Depuis la grotte de Chauvet illustrée il y a trente-cinq mille ans par des Cro-Magnon inspirés jusqu’à la maison de paille des bobos écolos du Poitou. Depuis la pyramide de Djéser construite par Imhotep il y a près de 5000 ans jusqu’au bouquet de tulipes géant d’un Jeff Koons à l’avant-garde de l’art post-contemporain. Depuis l’épopée de Gilgamesh composée il y a 3500 ans jusqu’à l’autobiographie de Valérie Mairesse écrite au début du troisième millénaire de notre ère. Tout le démontre : l’Homme est considérable.

Il a gravi les montagnes les plus élevées et pénétré les grottes les plus profondes, traversé les forêts les plus hermétiques, les déserts les plus arides, et les continents les plus glacés, chevauché les mers les plus démontées et exploré les abysses les plus insondables.

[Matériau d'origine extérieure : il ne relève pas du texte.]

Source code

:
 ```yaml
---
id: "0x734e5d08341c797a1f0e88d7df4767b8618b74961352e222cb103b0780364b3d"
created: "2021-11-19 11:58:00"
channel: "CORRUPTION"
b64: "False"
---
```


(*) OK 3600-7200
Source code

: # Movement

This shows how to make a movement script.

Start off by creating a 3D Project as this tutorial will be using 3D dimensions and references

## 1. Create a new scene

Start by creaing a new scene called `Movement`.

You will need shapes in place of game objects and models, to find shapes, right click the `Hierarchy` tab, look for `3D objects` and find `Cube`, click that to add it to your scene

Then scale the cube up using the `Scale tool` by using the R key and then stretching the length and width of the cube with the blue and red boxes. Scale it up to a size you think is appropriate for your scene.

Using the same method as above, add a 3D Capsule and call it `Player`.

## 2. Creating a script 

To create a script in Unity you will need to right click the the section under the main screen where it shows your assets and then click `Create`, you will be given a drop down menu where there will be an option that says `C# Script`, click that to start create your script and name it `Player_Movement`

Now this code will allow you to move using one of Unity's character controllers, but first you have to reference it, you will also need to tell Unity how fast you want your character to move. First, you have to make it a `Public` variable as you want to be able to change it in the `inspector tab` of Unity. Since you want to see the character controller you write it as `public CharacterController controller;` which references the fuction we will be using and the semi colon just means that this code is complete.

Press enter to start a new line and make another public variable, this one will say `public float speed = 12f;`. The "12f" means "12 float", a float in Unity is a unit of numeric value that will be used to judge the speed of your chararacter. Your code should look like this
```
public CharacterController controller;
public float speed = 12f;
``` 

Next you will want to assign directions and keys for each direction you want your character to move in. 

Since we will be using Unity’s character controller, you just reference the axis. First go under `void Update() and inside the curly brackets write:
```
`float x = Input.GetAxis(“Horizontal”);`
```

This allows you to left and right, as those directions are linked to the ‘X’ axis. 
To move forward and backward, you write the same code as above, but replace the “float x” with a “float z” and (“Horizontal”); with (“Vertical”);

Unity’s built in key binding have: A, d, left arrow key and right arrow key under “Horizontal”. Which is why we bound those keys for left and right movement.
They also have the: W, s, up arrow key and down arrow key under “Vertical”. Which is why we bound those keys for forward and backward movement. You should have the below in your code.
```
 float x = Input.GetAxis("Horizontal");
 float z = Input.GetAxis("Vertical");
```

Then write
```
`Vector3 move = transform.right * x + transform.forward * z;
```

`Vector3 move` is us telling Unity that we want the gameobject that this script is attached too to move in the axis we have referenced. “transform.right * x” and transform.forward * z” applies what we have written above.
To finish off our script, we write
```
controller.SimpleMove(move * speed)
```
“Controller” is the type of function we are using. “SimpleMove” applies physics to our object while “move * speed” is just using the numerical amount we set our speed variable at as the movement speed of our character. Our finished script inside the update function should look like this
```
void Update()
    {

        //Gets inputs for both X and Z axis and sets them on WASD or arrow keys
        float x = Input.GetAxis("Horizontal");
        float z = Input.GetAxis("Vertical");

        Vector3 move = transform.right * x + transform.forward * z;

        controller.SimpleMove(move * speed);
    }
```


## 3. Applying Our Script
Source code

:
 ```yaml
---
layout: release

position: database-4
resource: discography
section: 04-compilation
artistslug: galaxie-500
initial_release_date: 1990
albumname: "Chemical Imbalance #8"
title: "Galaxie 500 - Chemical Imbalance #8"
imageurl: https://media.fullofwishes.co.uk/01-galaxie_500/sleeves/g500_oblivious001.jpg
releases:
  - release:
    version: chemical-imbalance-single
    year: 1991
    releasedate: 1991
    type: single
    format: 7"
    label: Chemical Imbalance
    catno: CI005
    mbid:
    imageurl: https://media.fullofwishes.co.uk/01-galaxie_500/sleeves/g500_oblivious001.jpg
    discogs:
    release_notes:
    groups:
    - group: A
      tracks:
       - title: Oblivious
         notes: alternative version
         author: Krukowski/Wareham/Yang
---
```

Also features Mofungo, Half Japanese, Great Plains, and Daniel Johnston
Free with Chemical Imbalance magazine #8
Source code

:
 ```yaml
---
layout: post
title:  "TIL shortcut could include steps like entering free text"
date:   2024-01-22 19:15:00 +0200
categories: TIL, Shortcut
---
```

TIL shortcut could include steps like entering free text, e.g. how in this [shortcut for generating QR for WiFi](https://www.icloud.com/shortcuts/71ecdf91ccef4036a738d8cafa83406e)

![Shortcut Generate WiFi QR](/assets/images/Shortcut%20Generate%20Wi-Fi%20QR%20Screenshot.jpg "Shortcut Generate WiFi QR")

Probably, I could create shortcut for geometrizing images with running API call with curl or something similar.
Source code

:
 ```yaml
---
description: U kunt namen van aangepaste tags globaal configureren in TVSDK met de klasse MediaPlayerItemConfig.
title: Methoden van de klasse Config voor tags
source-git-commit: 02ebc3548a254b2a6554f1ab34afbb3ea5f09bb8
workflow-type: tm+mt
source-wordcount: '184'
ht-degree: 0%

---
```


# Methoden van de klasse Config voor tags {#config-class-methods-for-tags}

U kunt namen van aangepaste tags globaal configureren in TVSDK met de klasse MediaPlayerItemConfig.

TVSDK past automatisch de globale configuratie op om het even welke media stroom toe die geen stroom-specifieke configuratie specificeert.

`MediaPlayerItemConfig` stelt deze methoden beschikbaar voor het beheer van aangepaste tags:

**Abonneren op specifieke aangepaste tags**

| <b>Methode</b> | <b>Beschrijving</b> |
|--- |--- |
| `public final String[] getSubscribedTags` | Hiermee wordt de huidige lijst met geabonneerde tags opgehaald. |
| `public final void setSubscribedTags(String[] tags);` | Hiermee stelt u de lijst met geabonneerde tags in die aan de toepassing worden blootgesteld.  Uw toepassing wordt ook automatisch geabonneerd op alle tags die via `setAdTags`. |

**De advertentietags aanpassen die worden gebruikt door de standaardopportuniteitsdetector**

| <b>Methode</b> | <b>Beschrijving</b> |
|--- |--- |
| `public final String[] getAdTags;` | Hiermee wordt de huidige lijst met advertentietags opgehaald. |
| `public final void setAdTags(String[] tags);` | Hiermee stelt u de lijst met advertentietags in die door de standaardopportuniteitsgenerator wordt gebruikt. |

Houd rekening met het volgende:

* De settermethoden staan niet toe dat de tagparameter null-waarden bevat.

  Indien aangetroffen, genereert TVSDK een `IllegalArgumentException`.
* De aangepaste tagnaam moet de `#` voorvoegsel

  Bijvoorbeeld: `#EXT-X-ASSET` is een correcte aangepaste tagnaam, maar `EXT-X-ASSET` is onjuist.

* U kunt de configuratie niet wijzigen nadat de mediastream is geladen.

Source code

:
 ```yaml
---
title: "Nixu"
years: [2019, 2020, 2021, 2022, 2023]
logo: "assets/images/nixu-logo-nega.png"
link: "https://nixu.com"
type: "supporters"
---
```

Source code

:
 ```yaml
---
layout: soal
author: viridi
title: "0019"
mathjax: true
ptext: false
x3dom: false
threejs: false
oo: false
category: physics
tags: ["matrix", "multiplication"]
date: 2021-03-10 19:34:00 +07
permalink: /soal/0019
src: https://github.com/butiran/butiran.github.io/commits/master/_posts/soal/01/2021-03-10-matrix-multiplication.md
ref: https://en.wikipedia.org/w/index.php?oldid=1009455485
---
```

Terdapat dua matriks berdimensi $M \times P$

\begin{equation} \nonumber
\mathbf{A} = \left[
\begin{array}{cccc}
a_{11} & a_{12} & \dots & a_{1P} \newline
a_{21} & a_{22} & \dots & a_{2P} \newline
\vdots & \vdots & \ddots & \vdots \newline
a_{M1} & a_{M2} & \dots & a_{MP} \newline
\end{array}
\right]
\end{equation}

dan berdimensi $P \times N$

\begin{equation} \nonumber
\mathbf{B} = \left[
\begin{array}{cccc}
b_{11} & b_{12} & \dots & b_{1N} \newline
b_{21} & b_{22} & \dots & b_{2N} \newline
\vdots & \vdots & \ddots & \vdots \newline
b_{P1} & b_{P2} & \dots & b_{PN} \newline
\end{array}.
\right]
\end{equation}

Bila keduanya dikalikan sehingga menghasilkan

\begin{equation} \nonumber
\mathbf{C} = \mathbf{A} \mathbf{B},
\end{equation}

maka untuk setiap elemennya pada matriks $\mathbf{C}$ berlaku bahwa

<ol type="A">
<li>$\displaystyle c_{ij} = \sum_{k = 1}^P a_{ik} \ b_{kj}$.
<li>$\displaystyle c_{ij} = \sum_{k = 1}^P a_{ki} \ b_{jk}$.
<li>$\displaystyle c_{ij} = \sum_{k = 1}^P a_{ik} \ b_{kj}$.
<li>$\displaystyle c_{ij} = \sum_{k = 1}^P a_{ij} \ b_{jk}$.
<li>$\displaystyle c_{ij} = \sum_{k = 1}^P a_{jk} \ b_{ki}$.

Il a tourné autour de la Terre, marché sur la lune, observé les galaxies les plus lointaines, et remonté l’Histoire de l’univers jusqu’aux premières nanosecondes.

Il a soigné les maux de tête des lecteurs de Christine Angot et sondé avec curiosité le cerveau de "rappeurs" à succès, remplacé des cœurs, des poumons et des reins épuisés et recousu des corps fracassés, disloqués, désarticulés. Tout l’établit : l’Homme est considérable et l’éclat de ses actions n’a d’égal que la profondeur de sa pensée.

Pour l’heure, il trottine à petits pas de rayon en rayon. Une demi baguette de pain sans gluten, deux poireaux et trois courgettes sans pesticides, un litre de lait sans lait, un jus de fruit sans sucre, un steak haché sans viande. Mais l’ombre de la nuit se répand sur la ville et il doit rentrer chez lui.

Son sens aigu du principe de précaution lui conseille d’éviter les boulevards parcourus d’innombrables véhicules crachant leurs fumées délétères, de s’écarter des parcs et des jardins trop souvent fréquentés par les tueurs en série à l’affût, les voleurs à la tire, les trafiquants de substances illicites, et les migrants tapageurs et nauséabonds, et, surtout, de se garder des écoles si bruyantes qui déversent sur la chaussée des hordes d’enfants braillards et irrespectueux.

Parvenu devant l’entrée de son immeuble, il sort une lingette de son étui, essuie les touches du digicode et les enfonce avec détermination. La porte s’ouvre dans un chuintement discret tandis qu’une voix impersonnelle le salue. Il s’engouffre sans attendre dans le corridor qui conduit à l’ascenseur. Les portes coulissent dans un chuintement discret : cinquième étage ! L’appareil s’élève lentement par respect pour son cœur fragile et s’immobilise devant son appartement. Il compose le code du jour, la porte s’ouvre dans un chuintement discret et se referme derrière lui avec un petit claquement rassurant.

Il hôte sans hâte son pardessus et l’accroche à la patère, se rend dans la salle de bain et enduit ses mains de gel hydro-alcoolique pour en chasser les inévitables bactéries et autres virus maléfiques qui s’y accrochent toujours, s’assoit enfin dans son fauteuil avec un soupir d’aise et allume sa télévision.

Il y apprend avec effroi qu’un djihadiste vient d’attaquer un supermarché faisant plusieurs victimes innocentes. « Ils s’en sont pris à la liberté d’expression de l’art et de la parole, murmure-t-il avec désespoir, aux loisirs et à la musique, aux militaires et aux policiers gardiens de notre sécurité, à la religion de nos anciens. Ils s’en prennent à présent aux Temples eux-mêmes de la Consommation. Jusqu’où iront-ils ? Où s’arrêtera cette infernale escalade dans l’horreur ? Combien leur faudra-t-il encore de victimes ? L’Homme, en réalité, est vraiment bien peu de choses ! ».